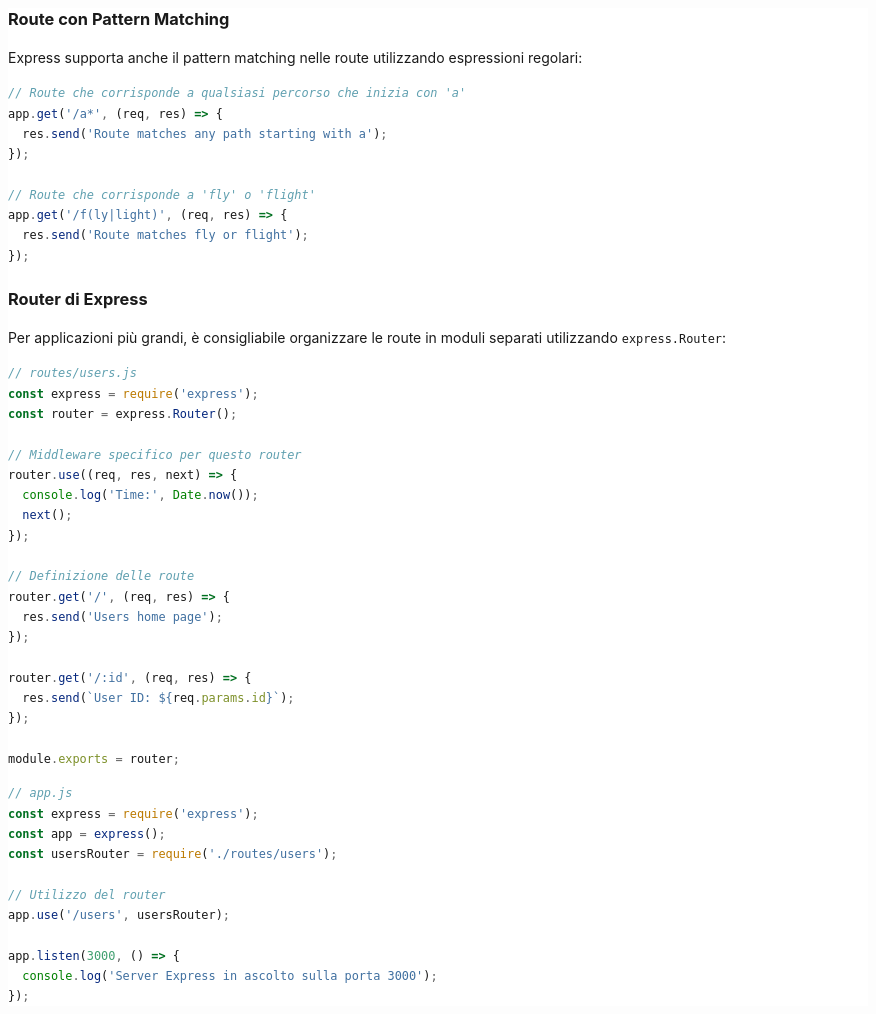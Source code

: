 ### Route con Pattern Matching

Express supporta anche il pattern matching nelle route utilizzando espressioni regolari:

```javascript
// Route che corrisponde a qualsiasi percorso che inizia con 'a'
app.get('/a*', (req, res) => {
  res.send('Route matches any path starting with a');
});

// Route che corrisponde a 'fly' o 'flight'
app.get('/f(ly|light)', (req, res) => {
  res.send('Route matches fly or flight');
});
```

### Router di Express

Per applicazioni più grandi, è consigliabile organizzare le route in moduli separati utilizzando `express.Router`:

```javascript
// routes/users.js
const express = require('express');
const router = express.Router();

// Middleware specifico per questo router
router.use((req, res, next) => {
  console.log('Time:', Date.now());
  next();
});

// Definizione delle route
router.get('/', (req, res) => {
  res.send('Users home page');
});

router.get('/:id', (req, res) => {
  res.send(`User ID: ${req.params.id}`);
});

module.exports = router;
```

```javascript
// app.js
const express = require('express');
const app = express();
const usersRouter = require('./routes/users');

// Utilizzo del router
app.use('/users', usersRouter);

app.listen(3000, () => {
  console.log('Server Express in ascolto sulla porta 3000');
});
```
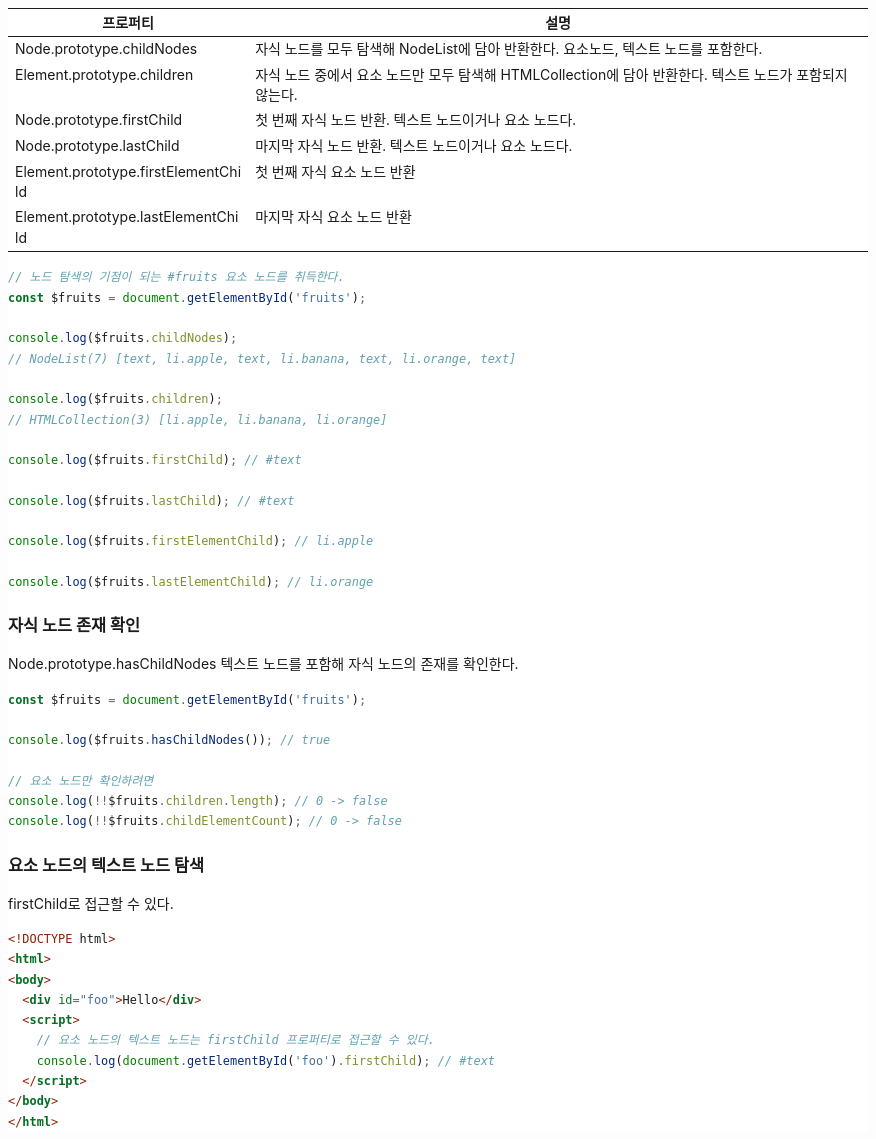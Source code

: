| 프로퍼티 | 설명 |
| - | - |
| Node.prototype.childNodes | 자식 노드를 모두 탐색해 NodeList에 담아 반환한다. 요소노드, 텍스트 노드를 포함한다. |
| Element.prototype.children | 자식 노드 중에서 요소 노드만 모두 탐색해 HTMLCollection에 담아 반환한다. 텍스트 노드가 포함되지 않는다. |
| Node.prototype.firstChild | 첫 번째 자식 노드 반환. 텍스트 노드이거나 요소 노드다. |
| Node.prototype.lastChild | 마지막 자식 노드 반환. 텍스트 노드이거나 요소 노드다. |
| Element.prototype.firstElementChild | 첫 번째 자식 요소 노드 반환 |
| Element.prototype.lastElementChild | 마지막 자식 요소 노드 반환 |

```js
// 노드 탐색의 기점이 되는 #fruits 요소 노드를 취득한다.
const $fruits = document.getElementById('fruits');

console.log($fruits.childNodes);
// NodeList(7) [text, li.apple, text, li.banana, text, li.orange, text]

console.log($fruits.children);
// HTMLCollection(3) [li.apple, li.banana, li.orange]

console.log($fruits.firstChild); // #text

console.log($fruits.lastChild); // #text

console.log($fruits.firstElementChild); // li.apple

console.log($fruits.lastElementChild); // li.orange
```

### 자식 노드 존재 확인

Node.prototype.hasChildNodes
텍스트 노드를 포함해 자식 노드의 존재를 확인한다.
```js
const $fruits = document.getElementById('fruits');

console.log($fruits.hasChildNodes()); // true

// 요소 노드만 확인하려면
console.log(!!$fruits.children.length); // 0 -> false
console.log(!!$fruits.childElementCount); // 0 -> false
```

### 요소 노드의 텍스트 노드 탐색

firstChild로 접근할 수 있다.
```html
<!DOCTYPE html>
<html>
<body>
  <div id="foo">Hello</div>
  <script>
    // 요소 노드의 텍스트 노드는 firstChild 프로퍼티로 접근할 수 있다.
    console.log(document.getElementById('foo').firstChild); // #text
  </script>
</body>
</html>
```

* * *

**EXERCISE REQUIREMENTS**
Once you reach the line that contains "Node.prototype.hasChildNodes", print it and every line after it exactly as written, stopping at the last line of the records and adding nothing.

**ANSWER**
Node.prototype.hasChildNodes
텍스트 노드를 포함해 자식 노드의 존재를 확인한다.
```js
const $fruits = document.getElementById('fruits');

console.log($fruits.hasChildNodes()); // true

// 요소 노드만 확인하려면
console.log(!!$fruits.children.length); // 0 -> false
console.log(!!$fruits.childElementCount); // 0 -> false
```

### 요소 노드의 텍스트 노드 탐색

firstChild로 접근할 수 있다.
```html
<!DOCTYPE html>
<html>
<body>
  <div id="foo">Hello</div>
  <script>
    // 요소 노드의 텍스트 노드는 firstChild 프로퍼티로 접근할 수 있다.
    console.log(document.getElementById('foo').firstChild); // #text
  </script>
</body>
</html>
```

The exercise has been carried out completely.